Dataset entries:

Start of Block

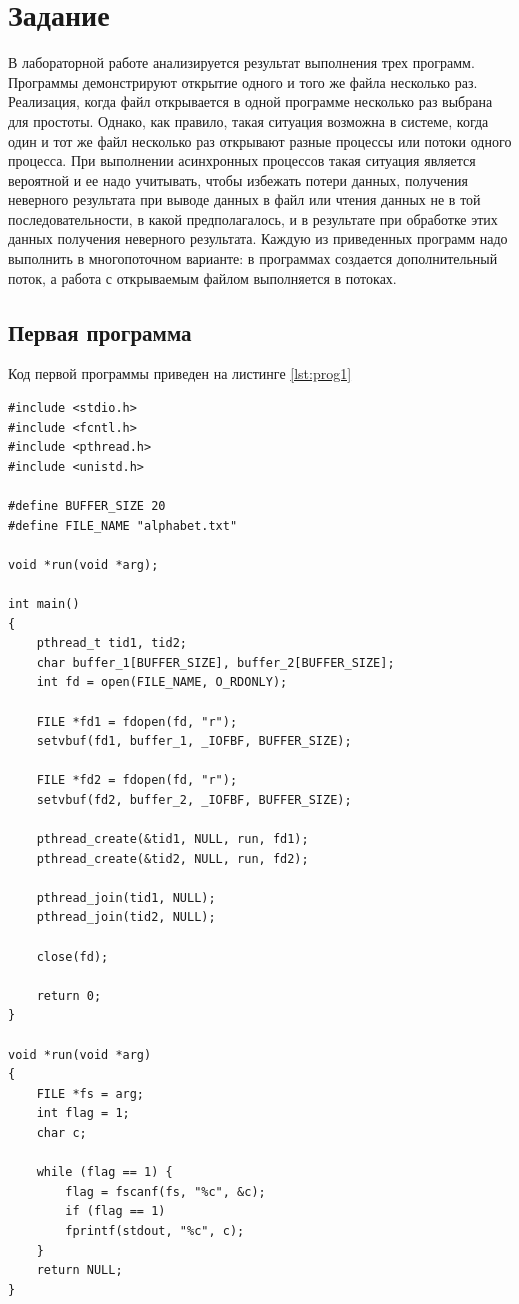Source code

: \chapter{Задание}
В лабораторной работе анализируется результат выполнения трех программ. Программы демонстрируют открытие одного и того же файла несколько раз. Реализация, когда файл открывается в одной программе несколько раз выбрана для простоты. Однако, как правило, такая ситуация возможна в системе, когда один и тот же файл несколько раз открывают разные процессы или потоки одного процесса. При выполнении асинхронных процессов такая ситуация является вероятной и ее надо учитывать, чтобы избежать потери данных, получения
неверного результата при выводе данных в файл или чтения данных не в той
последовательности, в какой предполагалось, и в результате при обработке этих данных получения неверного результата. Каждую из приведенных программ надо выполнить в многопоточном варианте: в программах создается дополнительный поток, а работа с открываемым файлом выполняется в потоках.

\section{Первая программа}
Код первой программы приведен на листинге \ref{lst:prog1}
\begin{lstlisting}[label=lst:prog1, caption=Код программы 1, basicstyle=\footnotesize]
#include <stdio.h>
#include <fcntl.h>
#include <pthread.h>
#include <unistd.h>

#define BUFFER_SIZE 20
#define FILE_NAME "alphabet.txt"

void *run(void *arg);

int main()
{
	pthread_t tid1, tid2;
	char buffer_1[BUFFER_SIZE], buffer_2[BUFFER_SIZE];
	int fd = open(FILE_NAME, O_RDONLY);
	
	FILE *fd1 = fdopen(fd, "r");
	setvbuf(fd1, buffer_1, _IOFBF, BUFFER_SIZE);
	
	FILE *fd2 = fdopen(fd, "r");
	setvbuf(fd2, buffer_2, _IOFBF, BUFFER_SIZE);
	
	pthread_create(&tid1, NULL, run, fd1);
	pthread_create(&tid2, NULL, run, fd2);
	
	pthread_join(tid1, NULL);
	pthread_join(tid2, NULL);
	
	close(fd);
	
	return 0;
}

void *run(void *arg)
{
	FILE *fs = arg;
	int flag = 1;
	char c;
	
	while (flag == 1) {
		flag = fscanf(fs, "%c", &c);
		if (flag == 1)
		fprintf(stdout, "%c", c);
	}
	return NULL;
}	
\end{lstlisting}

End of Block

WHAT THE EXERCISE ASKS:
Retype all the entries word for word; the pictures stay out.

YOUR SOLUTION:
Source code

: \chapter{Задание}
В лабораторной работе анализируется результат выполнения трех программ. Программы демонстрируют открытие одного и того же файла несколько раз. Реализация, когда файл открывается в одной программе несколько раз выбрана для простоты. Однако, как правило, такая ситуация возможна в системе, когда один и тот же файл несколько раз открывают разные процессы или потоки одного процесса. При выполнении асинхронных процессов такая ситуация является вероятной и ее надо учитывать, чтобы избежать потери данных, получения
неверного результата при выводе данных в файл или чтения данных не в той
последовательности, в какой предполагалось, и в результате при обработке этих данных получения неверного результата. Каждую из приведенных программ надо выполнить в многопоточном варианте: в программах создается дополнительный поток, а работа с открываемым файлом выполняется в потоках.

\section{Первая программа}
Код первой программы приведен на листинге \ref{lst:prog1}
\begin{lstlisting}[label=lst:prog1, caption=Код программы 1, basicstyle=\footnotesize]
#include <stdio.h>
#include <fcntl.h>
#include <pthread.h>
#include <unistd.h>

#define BUFFER_SIZE 20
#define FILE_NAME "alphabet.txt"

void *run(void *arg);

int main()
{
	pthread_t tid1, tid2;
	char buffer_1[BUFFER_SIZE], buffer_2[BUFFER_SIZE];
	int fd = open(FILE_NAME, O_RDONLY);
	
	FILE *fd1 = fdopen(fd, "r");
	setvbuf(fd1, buffer_1, _IOFBF, BUFFER_SIZE);
	
	FILE *fd2 = fdopen(fd, "r");
	setvbuf(fd2, buffer_2, _IOFBF, BUFFER_SIZE);
	
	pthread_create(&tid1, NULL, run, fd1);
	pthread_create(&tid2, NULL, run, fd2);
	
	pthread_join(tid1, NULL);
	pthread_join(tid2, NULL);
	
	close(fd);
	
	return 0;
}

void *run(void *arg)
{
	FILE *fs = arg;
	int flag = 1;
	char c;
	
	while (flag == 1) {
		flag = fscanf(fs, "%c", &c);
		if (flag == 1)
		fprintf(stdout, "%c", c);
	}
	return NULL;
}	
\end{lstlisting}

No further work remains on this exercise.